Randy Levine, the Yankees’ president, and Lonn Trost, the team’s chief operating officer, presided over what Levine called an “excavation ceremony.” The New York Post had reported Friday that a Red Sox-rooting construction worker hoping to curse the Yankees’ new stadium had buried a Red Sox jersey at the site last week.
But Levine said the team knew the location that was initially reported was inaccurate, because workers did not pour concrete in that area on the day the jersey was said to have been added to the mix. On Saturday morning, the Yankees got a tip from two other construction workers on the location of the jersey.

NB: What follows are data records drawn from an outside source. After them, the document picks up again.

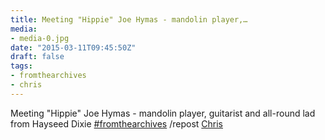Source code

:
 ```yaml
---
title: Meeting "Hippie" Joe Hymas - mandolin player,…
media:
- media-0.jpg
date: "2015-03-11T09:45:50Z"
draft: false
tags:
- fromthearchives
- chris
---
```

Meeting "Hippie" Joe Hymas - mandolin player, guitarist and all-round lad from Hayseed Dixie [#fromthearchives](/tags/fromthearchives) /repost [Chris](/tags/chris)
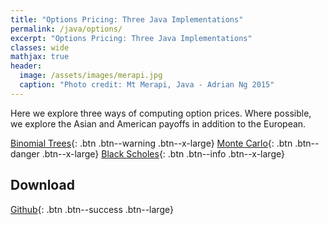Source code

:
 ```yaml
---
title: "Options Pricing: Three Java Implementations"
permalink: /java/options/
excerpt: "Options Pricing: Three Java Implementations"
classes: wide
mathjax: true
header:
  image: /assets/images/merapi.jpg
  caption: "Photo credit: Mt Merapi, Java - Adrian Ng 2015"
---
```


Here we explore three ways of computing option prices.
Where possible, we explore the Asian and American payoffs in addition to the European.


[Binomial Trees](/java/options/trees/){: .btn .btn--warning .btn--x-large}
[Monte Carlo](/java/options/montecarlo/){: .btn .btn--danger .btn--x-large}
[Black Scholes](/java/options/blackscholes/){: .btn .btn--info .btn--x-large}


## Download

[Github](https://github.com/Adrian-Ng/OptionPricer){: .btn .btn--success .btn--large}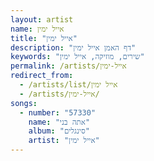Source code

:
 ```yaml
---
layout: artist
name: אייל ימין
title: "אייל ימין"
description: "דף האמן אייל ימין"
keywords: "שירים, מוזיקה, אייל ימין"
permalink: /artists/אייל-ימין
redirect_from:
  - /artists/list/אייל ימין
  - /artists/אייל-ימין/
songs:
  - number: "57330"
    name: "אתה בני"
    album: "סינגלים"
    artist: "אייל ימין"
---
```


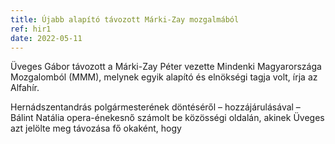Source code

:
 ```yaml
---
title: Újabb alapító távozott Márki-Zay mozgalmából
ref: hir1
date: 2022-05-11
---
```

Üveges Gábor távozott a Márki-Zay Péter vezette Mindenki Magyarországa Mozgalomból (MMM), melynek egyik alapító és elnökségi tagja volt, írja az Alfahír.

Hernádszentandrás polgármesterének döntéséről – hozzájárulásával – Bálint Natália opera-énekesnő számolt be közösségi oldalán, akinek Üveges azt jelölte meg távozása fő okaként, hogy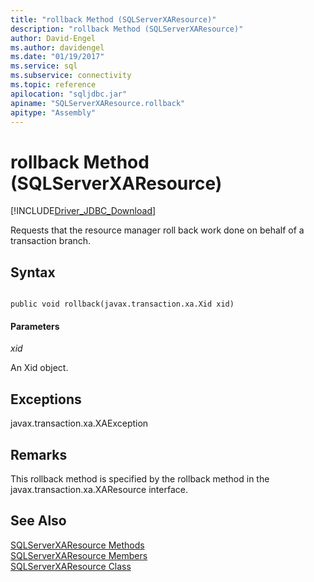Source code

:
 ```yaml
---
title: "rollback Method (SQLServerXAResource)"
description: "rollback Method (SQLServerXAResource)"
author: David-Engel
ms.author: davidengel
ms.date: "01/19/2017"
ms.service: sql
ms.subservice: connectivity
ms.topic: reference
apilocation: "sqljdbc.jar"
apiname: "SQLServerXAResource.rollback"
apitype: "Assembly"
---
```

# rollback Method (SQLServerXAResource)
[!INCLUDE[Driver_JDBC_Download](../../../includes/driver_jdbc_download.md)]

  Requests that the resource manager roll back work done on behalf of a transaction branch.  
  
## Syntax  
  
```  
  
public void rollback(javax.transaction.xa.Xid xid)  
```  
  
#### Parameters  
 *xid*  
  
 An Xid object.  
  
## Exceptions  
 javax.transaction.xa.XAException  
  
## Remarks  
 This rollback method is specified by the rollback method in the javax.transaction.xa.XAResource interface.  
  
## See Also  
 [SQLServerXAResource Methods](../../../connect/jdbc/reference/sqlserverxaresource-methods.md)   
 [SQLServerXAResource Members](../../../connect/jdbc/reference/sqlserverxaresource-members.md)   
 [SQLServerXAResource Class](../../../connect/jdbc/reference/sqlserverxaresource-class.md)  
  
  
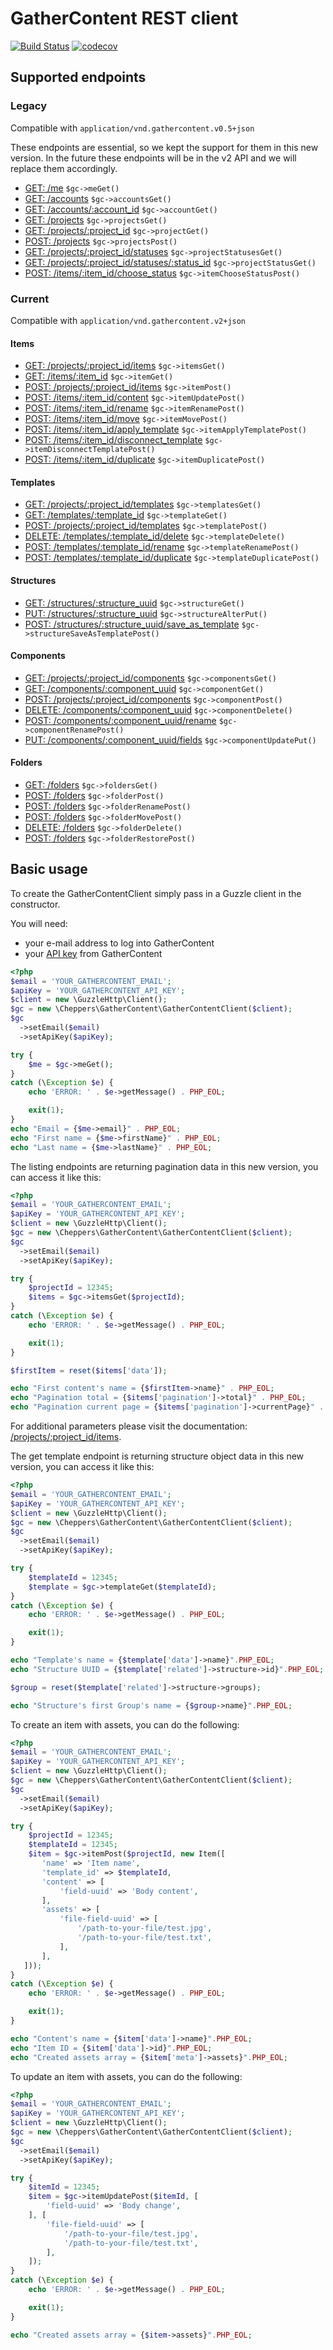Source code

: 
# GatherContent REST client

[![Build Status](https://travis-ci.org/Cheppers/gathercontent-client.svg?branch=master)](https://travis-ci.org/Cheppers/gathercontent-client)
[![codecov](https://codecov.io/gh/Cheppers/gathercontent-client/branch/master/graph/badge.svg)](https://codecov.io/gh/Cheppers/gathercontent-client)

## Supported endpoints

### Legacy

Compatible with `application/vnd.gathercontent.v0.5+json`

These endpoints are essential, so we kept the support for them in this new version.
In the future these endpoints will be in the v2 API and we will replace them accordingly.

- [GET:  /me](https://docs.gathercontent.com/0.5/reference/get-me) `$gc->meGet()`
- [GET:  /accounts](https://docs.gathercontent.com/0.5/reference/get-accounts) `$gc->accountsGet()`
- [GET:  /accounts/:account_id](https://docs.gathercontent.com/0.5/reference/get-accountsaccount_id) `$gc->accountGet()`
- [GET:  /projects](https://docs.gathercontent.com/0.5/reference/get-projects) `$gc->projectsGet()`
- [GET:  /projects/:project_id](https://docs.gathercontent.com/0.5/reference/get-project-by-id) `$gc->projectGet()`
- [POST: /projects](https://docs.gathercontent.com/0.5/reference/post-projects) `$gc->projectsPost()`
- [GET:  /projects/:project_id/statuses](https://docs.gathercontent.com/0.5/reference/get-project-statuses) `$gc->projectStatusesGet()`
- [GET:  /projects/:project_id/statuses/:status_id](https://docs.gathercontent.com/0.5/reference/get-project-statuses-by-id) `$gc->projectStatusGet()`
- [POST: /items/:item_id/choose_status](https://docs.gathercontent.com/0.5/reference/post-item-choose_status) `$gc->itemChooseStatusPost()`

### Current

Compatible with `application/vnd.gathercontent.v2+json`

#### Items

- [GET:  /projects/:project_id/items](https://docs.gathercontent.com/reference/listitems) `$gc->itemsGet()`
- [GET:  /items/:item_id](https://docs.gathercontent.com/reference/getitem) `$gc->itemGet()`
- [POST: /projects/:project_id/items](https://docs.gathercontent.com/reference/createitem) `$gc->itemPost()`
- [POST: /items/:item_id/content](https://docs.gathercontent.com/reference/updateitemcontent) `$gc->itemUpdatePost()`
- [POST: /items/:item_id/rename](https://docs.gathercontent.com/reference/renameitem) `$gc->itemRenamePost()`
- [POST: /items/:item_id/move](https://docs.gathercontent.com/reference/moveitem) `$gc->itemMovePost()`
- [POST: /items/:item_id/apply_template](https://docs.gathercontent.com/reference/applytemplate) `$gc->itemApplyTemplatePost()`
- [POST: /items/:item_id/disconnect_template](https://docs.gathercontent.com/reference/disconnecttemplate) `$gc->itemDisconnectTemplatePost()`
- [POST: /items/:item_id/duplicate](https://docs.gathercontent.com/reference/duplicate) `$gc->itemDuplicatePost()`

#### Templates

- [GET:    /projects/:project_id/templates](https://docs.gathercontent.com/reference/listtemplates) `$gc->templatesGet()`
- [GET:    /templates/:template_id](https://docs.gathercontent.com/reference/gettemplate) `$gc->templateGet()`
- [POST:   /projects/:project_id/templates](https://docs.gathercontent.com/reference/createtemplate) `$gc->templatePost()`
- [DELETE: /templates/:template_id/delete](https://docs.gathercontent.com/reference/deletetemplate) `$gc->templateDelete()`
- [POST:   /templates/:template_id/rename](https://docs.gathercontent.com/reference/renametemplate) `$gc->templateRenamePost()`
- [POST:   /templates/:template_id/duplicate](https://docs.gathercontent.com/reference/duplicatetemplate) `$gc->templateDuplicatePost()`

#### Structures

- [GET:  /structures/:structure_uuid](https://docs.gathercontent.com/reference/getstructure) `$gc->structureGet()`
- [PUT:  /structures/:structure_uuid](https://docs.gathercontent.com/reference/alterstructure) `$gc->structureAlterPut()`
- [POST: /structures/:structure_uuid/save_as_template](https://docs.gathercontent.com/reference/savestructureastemplate) `$gc->structureSaveAsTemplatePost()`

#### Components

- [GET:    /projects/:project_id/components](https://docs.gathercontent.com/reference/listcomponents) `$gc->componentsGet()`
- [GET:    /components/:component_uuid](https://docs.gathercontent.com/reference/getcomponent) `$gc->componentGet()`
- [POST:   /projects/:project_id/components](https://docs.gathercontent.com/reference/createcomponent) `$gc->componentPost()`
- [DELETE: /components/:component_uuid](https://docs.gathercontent.com/reference/deletecomponent) `$gc->componentDelete()`
- [POST:   /components/:component_uuid/rename](https://docs.gathercontent.com/reference/renamecomponent) `$gc->componentRenamePost()`
- [PUT:   /components/:component_uuid/fields](https://docs.gathercontent.com/reference/updatecomponentfields) `$gc->componentUpdatePut()`

#### Folders

- [GET:    /folders](https://docs.gathercontent.com/reference/listfolders) `$gc->foldersGet()`
- [POST:   /folders](https://docs.gathercontent.com/reference/createfolder) `$gc->folderPost()`
- [POST:   /folders](https://docs.gathercontent.com/reference/renamefolder) `$gc->folderRenamePost()`
- [POST:   /folders](https://docs.gathercontent.com/reference/movefolder) `$gc->folderMovePost()`
- [DELETE: /folders](https://docs.gathercontent.com/reference/trashordeletefolder) `$gc->folderDelete()`
- [POST:   /folders](https://docs.gathercontent.com/reference/restorefolder) `$gc->folderRestorePost()`


## Basic usage

To create the GatherContentClient simply pass in a Guzzle client in the constructor.

You will need:

- your e-mail address to log into GatherContent
- your [API key](https://docs.gathercontent.com/reference/authentication) from GatherContent

```php
<?php
$email = 'YOUR_GATHERCONTENT_EMAIL';
$apiKey = 'YOUR_GATHERCONTENT_API_KEY';
$client = new \GuzzleHttp\Client();
$gc = new \Cheppers\GatherContent\GatherContentClient($client);
$gc
  ->setEmail($email)
  ->setApiKey($apiKey);

try {
    $me = $gc->meGet();
}
catch (\Exception $e) {
    echo 'ERROR: ' . $e->getMessage() . PHP_EOL;

    exit(1);
}
echo "Email = {$me->email}" . PHP_EOL;
echo "First name = {$me->firstName}" . PHP_EOL;
echo "Last name = {$me->lastName}" . PHP_EOL;
```

The listing endpoints are returning pagination data in this new version, you can access it like this:

```php
<?php
$email = 'YOUR_GATHERCONTENT_EMAIL';
$apiKey = 'YOUR_GATHERCONTENT_API_KEY';
$client = new \GuzzleHttp\Client();
$gc = new \Cheppers\GatherContent\GatherContentClient($client);
$gc
  ->setEmail($email)
  ->setApiKey($apiKey);

try {
    $projectId = 12345;
    $items = $gc->itemsGet($projectId);
}
catch (\Exception $e) {
    echo 'ERROR: ' . $e->getMessage() . PHP_EOL;

    exit(1);
}

$firstItem = reset($items['data']);

echo "First content's name = {$firstItem->name}" . PHP_EOL;
echo "Pagination total = {$items['pagination']->total}" . PHP_EOL;
echo "Pagination current page = {$items['pagination']->currentPage}" . PHP_EOL;
```

For additional parameters please visit the documentation: [/projects/:project_id/items](https://docs.gathercontent.com/reference/listitems).

The get template endpoint is returning structure object data in this new version, you can access it like this:

```php
<?php
$email = 'YOUR_GATHERCONTENT_EMAIL';
$apiKey = 'YOUR_GATHERCONTENT_API_KEY';
$client = new \GuzzleHttp\Client();
$gc = new \Cheppers\GatherContent\GatherContentClient($client);
$gc
  ->setEmail($email)
  ->setApiKey($apiKey);

try {
    $templateId = 12345;
    $template = $gc->templateGet($templateId);
}
catch (\Exception $e) {
    echo 'ERROR: ' . $e->getMessage() . PHP_EOL;

    exit(1);
}

echo "Template's name = {$template['data']->name}".PHP_EOL;
echo "Structure UUID = {$template['related']->structure->id}".PHP_EOL;

$group = reset($template['related']->structure->groups);

echo "Structure's first Group's name = {$group->name}".PHP_EOL;
```

To create an item with assets, you can do the following:

```php
<?php
$email = 'YOUR_GATHERCONTENT_EMAIL';
$apiKey = 'YOUR_GATHERCONTENT_API_KEY';
$client = new \GuzzleHttp\Client();
$gc = new \Cheppers\GatherContent\GatherContentClient($client);
$gc
  ->setEmail($email)
  ->setApiKey($apiKey);

try {
    $projectId = 12345;
    $templateId = 12345;
    $item = $gc->itemPost($projectId, new Item([
       'name' => 'Item name',
       'template_id' => $templateId,
       'content' => [
           'field-uuid' => 'Body content',
       ],
       'assets' => [
           'file-field-uuid' => [
               '/path-to-your-file/test.jpg',
               '/path-to-your-file/test.txt',
           ],
       ],
   ]));
}
catch (\Exception $e) {
    echo 'ERROR: ' . $e->getMessage() . PHP_EOL;

    exit(1);
}

echo "Content's name = {$item['data']->name}".PHP_EOL;
echo "Item ID = {$item['data']->id}".PHP_EOL;
echo "Created assets array = {$item['meta']->assets}".PHP_EOL;
```

To update an item with assets, you can do the following:

```php
<?php
$email = 'YOUR_GATHERCONTENT_EMAIL';
$apiKey = 'YOUR_GATHERCONTENT_API_KEY';
$client = new \GuzzleHttp\Client();
$gc = new \Cheppers\GatherContent\GatherContentClient($client);
$gc
  ->setEmail($email)
  ->setApiKey($apiKey);

try {
    $itemId = 12345;
    $item = $gc->itemUpdatePost($itemId, [
        'field-uuid' => 'Body change',
    ], [
        'file-field-uuid' => [
            '/path-to-your-file/test.jpg',
            '/path-to-your-file/test.txt',
        ],
    ]);
}
catch (\Exception $e) {
    echo 'ERROR: ' . $e->getMessage() . PHP_EOL;

    exit(1);
}

echo "Created assets array = {$item->assets}".PHP_EOL;
```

“Two thoughts occurred to us,” Levine said. “One is that it’s never a good thing to be buried in cement in New York, so we thought about just pouring more cement on it.”
Instead, the Yankees decided to turn what Levine called a “bad, dastardly act” into a good one.
Levine said the extracted jersey would be cleaned up, put in a display case along with a Yankees Universe T-shirt and sent to Boston. There, the Ortiz jersey and Yankee T-shirt will be auctioned to benefit the Jimmy Fund, the Red Sox’ primary charity, which is affiliated with the Dana-Farber Cancer Institute.
Trost said that the Yankees were speaking with the Bronx district attorney’s office about whether there was any criminality involved in the act and that the team was considering filing charges against the construction worker, identified by The Associated Press as Gino Castignoli, a Bronx resident.
“We take great pride in hiring Bronx residents,” Levine said. “He abused the privilege.”
Like many of the workers at the site, Gramarossa said he was a big Yankee fan. “A lot of construction workers are proud of this job and were upset it was in there,” he said.